Painting on fans has become a very common Home Amusement, and it is a very elegant one. The white silk fan is usually selected, although linen, satin, and wood fans are all easy and pleasant mediums. For painting on silk, some technical knowledge is necessary, some gum-water, or sizing, to prevent the paint from spreading. For painting on wood, one needs only the common water-color box, and a simple knowledge of drawing and painting. Flowers, birds, and butterflies are the favorite devices, monograms having gone out of fashion. It is better, if possible, to have the silk stretched on a frame before it is mounted on sticks, as one still sees the masterpieces of Boucher, Watteau, and Greuze, not yet mounted, but framed, in galleries--far too precious to mount, the Marchioness who ordered them having, perhaps, fortunately forgotten her caprice that we may admire it.
And what pretty and pleasing and altogether historical memories come in with the fan! It was created in primeval ages. The Egyptian ladies had them of lotus-leaves; the Greek and Roman ladies followed. The word _flabellum_ occurs often in the Roman literature. They also had fans of peacock-feathers, and of some expansive material painted in brilliant colors. They were not made to open and shut like ours; that is a modern invention. They were stiff, with long handles, for ladies were fanned by their slaves.
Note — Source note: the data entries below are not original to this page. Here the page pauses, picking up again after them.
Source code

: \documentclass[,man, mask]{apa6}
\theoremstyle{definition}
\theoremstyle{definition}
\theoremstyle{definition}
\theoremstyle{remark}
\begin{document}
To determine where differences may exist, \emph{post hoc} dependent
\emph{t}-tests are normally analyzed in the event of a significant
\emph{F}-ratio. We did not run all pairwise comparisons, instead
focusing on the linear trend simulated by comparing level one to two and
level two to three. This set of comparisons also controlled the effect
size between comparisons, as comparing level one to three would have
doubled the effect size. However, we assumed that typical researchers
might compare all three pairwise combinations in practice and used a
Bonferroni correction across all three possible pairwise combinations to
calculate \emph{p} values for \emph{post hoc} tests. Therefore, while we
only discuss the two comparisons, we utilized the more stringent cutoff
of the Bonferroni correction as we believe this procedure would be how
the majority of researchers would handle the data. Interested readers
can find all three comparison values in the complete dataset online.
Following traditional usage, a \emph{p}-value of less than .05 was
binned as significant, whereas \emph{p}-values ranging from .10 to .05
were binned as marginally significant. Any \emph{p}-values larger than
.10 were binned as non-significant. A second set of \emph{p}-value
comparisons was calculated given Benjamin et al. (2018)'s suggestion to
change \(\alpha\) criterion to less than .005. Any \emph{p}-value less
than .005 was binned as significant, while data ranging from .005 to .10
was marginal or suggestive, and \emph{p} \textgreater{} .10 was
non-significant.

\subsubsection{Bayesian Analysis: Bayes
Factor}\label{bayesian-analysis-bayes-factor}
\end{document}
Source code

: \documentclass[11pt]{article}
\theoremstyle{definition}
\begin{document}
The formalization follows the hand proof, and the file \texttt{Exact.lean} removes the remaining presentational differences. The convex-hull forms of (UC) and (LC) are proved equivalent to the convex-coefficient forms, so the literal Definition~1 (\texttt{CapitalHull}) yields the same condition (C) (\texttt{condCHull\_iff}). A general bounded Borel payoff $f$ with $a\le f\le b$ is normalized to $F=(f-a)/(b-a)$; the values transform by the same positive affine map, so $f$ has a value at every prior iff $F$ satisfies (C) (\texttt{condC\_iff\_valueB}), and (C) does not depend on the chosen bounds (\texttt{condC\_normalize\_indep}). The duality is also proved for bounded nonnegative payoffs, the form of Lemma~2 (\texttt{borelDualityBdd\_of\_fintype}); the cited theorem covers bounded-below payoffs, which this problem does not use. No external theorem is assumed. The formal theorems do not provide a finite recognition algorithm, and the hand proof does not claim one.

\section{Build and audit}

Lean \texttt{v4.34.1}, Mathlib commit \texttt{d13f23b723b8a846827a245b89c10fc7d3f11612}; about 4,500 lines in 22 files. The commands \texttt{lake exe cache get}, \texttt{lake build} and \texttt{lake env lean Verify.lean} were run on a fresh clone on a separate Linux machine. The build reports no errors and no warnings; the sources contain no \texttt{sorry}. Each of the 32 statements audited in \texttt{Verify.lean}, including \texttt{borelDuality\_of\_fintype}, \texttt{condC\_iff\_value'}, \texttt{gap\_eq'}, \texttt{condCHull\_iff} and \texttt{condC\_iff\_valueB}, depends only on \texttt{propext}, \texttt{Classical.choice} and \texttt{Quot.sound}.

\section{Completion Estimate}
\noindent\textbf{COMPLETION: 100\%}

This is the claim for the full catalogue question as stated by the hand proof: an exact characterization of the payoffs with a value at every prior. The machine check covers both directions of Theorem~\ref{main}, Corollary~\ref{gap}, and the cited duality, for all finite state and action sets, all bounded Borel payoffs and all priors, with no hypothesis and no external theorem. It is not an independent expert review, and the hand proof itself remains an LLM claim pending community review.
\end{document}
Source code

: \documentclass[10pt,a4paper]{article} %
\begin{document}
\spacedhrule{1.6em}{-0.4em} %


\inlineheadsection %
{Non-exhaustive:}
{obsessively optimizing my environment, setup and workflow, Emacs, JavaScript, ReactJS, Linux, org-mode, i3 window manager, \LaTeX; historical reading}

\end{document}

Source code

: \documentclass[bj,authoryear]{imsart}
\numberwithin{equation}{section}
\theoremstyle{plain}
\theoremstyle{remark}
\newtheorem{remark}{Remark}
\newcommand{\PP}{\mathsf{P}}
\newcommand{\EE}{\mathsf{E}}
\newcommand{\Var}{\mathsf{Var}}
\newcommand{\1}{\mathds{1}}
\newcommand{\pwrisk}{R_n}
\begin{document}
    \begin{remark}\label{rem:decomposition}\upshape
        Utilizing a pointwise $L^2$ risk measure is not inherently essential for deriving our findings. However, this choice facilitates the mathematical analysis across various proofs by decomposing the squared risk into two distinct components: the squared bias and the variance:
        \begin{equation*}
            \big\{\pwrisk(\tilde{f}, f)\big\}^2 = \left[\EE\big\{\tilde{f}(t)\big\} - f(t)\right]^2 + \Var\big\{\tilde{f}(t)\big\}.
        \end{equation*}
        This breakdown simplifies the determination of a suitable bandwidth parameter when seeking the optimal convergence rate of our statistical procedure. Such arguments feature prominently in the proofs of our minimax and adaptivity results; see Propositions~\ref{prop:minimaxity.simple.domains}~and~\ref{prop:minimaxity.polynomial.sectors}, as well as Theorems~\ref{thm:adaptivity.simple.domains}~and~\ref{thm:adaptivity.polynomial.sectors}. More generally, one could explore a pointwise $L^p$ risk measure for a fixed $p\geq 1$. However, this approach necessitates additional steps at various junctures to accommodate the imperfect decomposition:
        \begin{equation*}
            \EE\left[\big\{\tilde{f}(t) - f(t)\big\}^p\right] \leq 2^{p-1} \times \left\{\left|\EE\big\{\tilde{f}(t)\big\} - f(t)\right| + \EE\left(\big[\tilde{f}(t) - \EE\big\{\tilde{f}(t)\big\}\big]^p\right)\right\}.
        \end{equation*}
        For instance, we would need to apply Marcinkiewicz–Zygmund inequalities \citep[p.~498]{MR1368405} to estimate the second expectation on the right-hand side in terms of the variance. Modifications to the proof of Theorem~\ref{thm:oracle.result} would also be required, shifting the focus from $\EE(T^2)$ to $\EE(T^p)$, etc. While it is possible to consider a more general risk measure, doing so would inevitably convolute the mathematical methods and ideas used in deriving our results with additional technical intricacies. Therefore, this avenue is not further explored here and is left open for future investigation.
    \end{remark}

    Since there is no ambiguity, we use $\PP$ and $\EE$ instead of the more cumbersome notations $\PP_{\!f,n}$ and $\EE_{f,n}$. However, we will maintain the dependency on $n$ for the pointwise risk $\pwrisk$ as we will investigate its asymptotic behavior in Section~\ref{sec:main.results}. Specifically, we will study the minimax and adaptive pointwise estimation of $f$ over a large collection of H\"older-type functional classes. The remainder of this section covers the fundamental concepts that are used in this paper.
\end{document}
The _flabellifer_, or fan-bearer, was some young attendant, generally male, whose common business it was to carry his mistress’s fan. Would that were the fashion now! There is a Pompeian painting of Cupid as the fan-bearer of Ariadne, and lamenting her desertion by Theseus. In Queen Elizabeth’s day the fan was usually made of feathers, like the fan still used in the East. The handle was richly ornamented, and set with stones. A fashionable lady was never without her fan, which was chained to her girdle by a jeweled chain. A satirist of the day, Stephen Gosson, approves of the fan if used to drive away flies and for cooling the skin. He, however, continues scornfully:
“But seeing they were still in hand, In house, in field, in church, in street, In summer, winter, water, land, In cold, in heat, in dry, in wet-- I judge they are for wives such tools As babies are in plays for fools.”
Queen Elizabeth dropped a silver-handled fan into the moat at Amstead Hall, which occasioned many madrigals. Sir Francis Drake presented to his royal mistress a “fan of feathers, white and red, enameled with a half-moon of mother-of-pearl; within that a half-moon garnished with sparks of diamonds, and a few seed pearls on one side. Having her Majesty’s picture within it, and on the reverse a crow.” Why not try, young ladies, to paint a fan like this? Use silver dust to illustrate “sparks of diamonds.” It would be a very pretty conceit.
Poor Leicester gave, as his New Year’s gift, in 1574, “a fan of white feathers set in a handle of gold, garnished on one side with two very fair emeralds, and fully garnished with rubies and diamonds, and on each side a white bear (his cognizance), and two pearls hanging, a lion romping, with a white muzzled bear at his foot.” This fan would be difficult to copy. It was evidently a love-token from poor, ill-used Leicester to his haughty queen. Just before Christmas, in 1595, Elizabeth went to Kew, dined at my Lord Keeper’s house, and there was handed her a “fine fan, with a handle garnished with diamonds.”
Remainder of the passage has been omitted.